45. Chapter 45
Chapter 45
Stephanie
N othing in my life looks the way it used to. In some ways, I’ve been living in limbo for twenty years. The days I’ve spent at Mother’s have been quiet. Quiet sorrow, quiet rage, quiet shame.
Kathryn and I spoke once more after our initial conversation. We shared details about our lives with Alan and discovered that we have too much in common to be coincidence. Oldest daughters of widowed mothers, families with land or assumed assets to be inherited, mothers to daughters not sons, and absent ex-husbands. We also have similar features, including our blonde hair and blue eyes.
I haven’t figured out what it all means, aside from Alan being a controlling, psychotic bigamist.
After finding Maci and her boyfriend postcoital in the yard, I’ve not heard from her. I know she was surprised at my leaving abruptly, but I could hardly tell her what happened when James came by. It will only solidify her animosity toward me.
It’s not until Thanksgiving when I’m at my short-term rental enjoying a bottle of wine and a charcuterie tray that I begin to contemplate what I’m going to do with my newfound information. I still haven’t heard from Alan. Given what I’ve gleaned from Maci and Kathryn recently, my body tingles on and off like a live wire.
Alan has to be in control. He made a choice not to tell me about Colt, and now he hasn’t called me even though he must know I’ve left. It’s all indicative of a plan.
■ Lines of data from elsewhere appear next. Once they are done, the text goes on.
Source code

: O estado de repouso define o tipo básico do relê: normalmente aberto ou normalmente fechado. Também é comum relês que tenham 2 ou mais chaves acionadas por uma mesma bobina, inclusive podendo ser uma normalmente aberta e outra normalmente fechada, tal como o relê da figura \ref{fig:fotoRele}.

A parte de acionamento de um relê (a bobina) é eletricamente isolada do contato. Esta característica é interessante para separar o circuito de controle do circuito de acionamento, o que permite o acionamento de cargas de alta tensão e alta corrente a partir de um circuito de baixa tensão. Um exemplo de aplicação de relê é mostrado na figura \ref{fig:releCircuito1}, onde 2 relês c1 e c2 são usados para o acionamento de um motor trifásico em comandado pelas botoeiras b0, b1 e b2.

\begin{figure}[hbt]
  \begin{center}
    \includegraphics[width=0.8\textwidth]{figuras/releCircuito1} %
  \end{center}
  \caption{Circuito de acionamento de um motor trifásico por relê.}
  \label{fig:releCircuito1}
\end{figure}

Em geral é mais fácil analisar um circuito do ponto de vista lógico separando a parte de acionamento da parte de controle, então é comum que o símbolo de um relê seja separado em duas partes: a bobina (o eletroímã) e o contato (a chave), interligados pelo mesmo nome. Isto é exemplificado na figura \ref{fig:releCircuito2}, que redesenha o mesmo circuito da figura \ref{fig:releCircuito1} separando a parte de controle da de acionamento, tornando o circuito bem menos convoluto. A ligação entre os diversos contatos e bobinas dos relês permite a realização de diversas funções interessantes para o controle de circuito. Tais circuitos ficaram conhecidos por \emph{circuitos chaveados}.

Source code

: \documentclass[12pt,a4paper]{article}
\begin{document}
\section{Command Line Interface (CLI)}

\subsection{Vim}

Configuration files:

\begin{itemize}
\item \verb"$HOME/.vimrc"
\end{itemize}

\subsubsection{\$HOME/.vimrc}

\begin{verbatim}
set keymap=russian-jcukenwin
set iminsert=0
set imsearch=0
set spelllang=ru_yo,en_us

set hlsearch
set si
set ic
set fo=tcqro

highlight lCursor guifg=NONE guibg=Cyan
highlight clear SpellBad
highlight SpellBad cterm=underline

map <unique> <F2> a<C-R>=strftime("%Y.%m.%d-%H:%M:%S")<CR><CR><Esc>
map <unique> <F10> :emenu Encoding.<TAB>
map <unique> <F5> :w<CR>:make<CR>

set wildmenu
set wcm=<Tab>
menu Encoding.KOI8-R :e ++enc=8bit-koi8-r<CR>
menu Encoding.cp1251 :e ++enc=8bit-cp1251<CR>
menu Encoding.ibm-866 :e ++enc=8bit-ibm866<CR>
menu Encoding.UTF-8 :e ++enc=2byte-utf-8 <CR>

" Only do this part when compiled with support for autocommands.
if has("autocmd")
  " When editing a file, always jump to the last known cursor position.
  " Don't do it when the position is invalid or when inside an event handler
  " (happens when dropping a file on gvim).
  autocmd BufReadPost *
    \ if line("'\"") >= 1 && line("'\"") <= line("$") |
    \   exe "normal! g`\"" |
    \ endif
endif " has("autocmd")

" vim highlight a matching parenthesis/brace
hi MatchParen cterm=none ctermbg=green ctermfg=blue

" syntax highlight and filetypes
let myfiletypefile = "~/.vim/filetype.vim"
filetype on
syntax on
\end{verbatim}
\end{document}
So what is it?
Even after ten years with him, I still can’t anticipate his moves. Frustration fuels my focused thoughts today.
That’s ok. I have a plan, too.
Someone starts screaming, waking me. I jerk upright, finding myself still on the couch in my rental. The incessant noise isn’t a person, but my phone wailing on the kitchen island. I stumble to it, courtesy of my second bottle of wine.
“Hello?” I’ve never sounded this rough in my life.
“Mrs. Young, this is AYT Security. We received a fire alert. Do you need us to dispatch the fire department?”
Blinking to clear my blurry vision, I press a hand against the cool counter to maintain my balance. “I beg your pardon?”
“Ma’am, is your house on fire?” There’s an urgency to the man’s voice.
“Fire?” I scan the kitchen and living room. “No, I—Wait.” My brain catches up faster than my vision. “AYT? Is this about the house in Dallas?”
“Yes ma’am. Is your house on fire?”
“I’m not there. I’m in San Antonio.”
“Is anyone else at the house?” he asks, his tone remaining calm and insistent. This is exactly why my number is the primary, because I’m usually the one there. For once, I’m not.
“I don’t know. My husband might be there.”
“I’ll dispatch the fire department immediately.”
“Thank you.” I hang up before the man says anything else, dialing Alan. I haven’t decided if I care if he burns to a crisp inside the house or not, but auto-pilot directs my actions.
The phone rings three times before he answers. “Did your daughter try to burn my fucking house down, Stephanie?”
His question catches me off-guard, but I don’t have a chance to respond before he continues in a condescending tone. “She and her boyfriend threatened me, you know. If she thought I was going to sue her for every penny she has before, she’s in deep fucking water now.”
I open my mouth to respond, but he continues to spit anger down the line. I’m not convinced he even knows or cares if I’m still on the phone. “She’s going to jail, Stephanie. That little slut is going to jail. Murder. Arson. The judge will throw the book at her. She’ll never see the light of day again.”
Alan’s always had high standards for Maci, commented on her clothing choices, how much time she spent out, her attitude. But he’s never said such a disgusting thing about her. Not to me. Even the night they argued in our kitchen and she pulled a knife on him, he still pushed for the police and talked about her needing psychiatric help. Never something like this.
“I could have died! I probably have lung damage from smoke inhalation!” He’s roaring now. “It’s nothing but sticks now, Stephanie. There’s nothing left!”
Serves him right.
I wonder briefly if Kathryn did, in fact, burn his clothes? Has she kept our conversation under wraps?
Suddenly, the last ten years of bullshit that I’ve put up with rains down on me.
“You stupid prick. You have no idea what you’ve started. It’s too bad you didn’t burn to death in that house. You think this isn’t over because you’re not done with Maci? No. This isn’t over because I’m not done with you.”
I hang up before he can respond. I’d much rather he were bacon right now.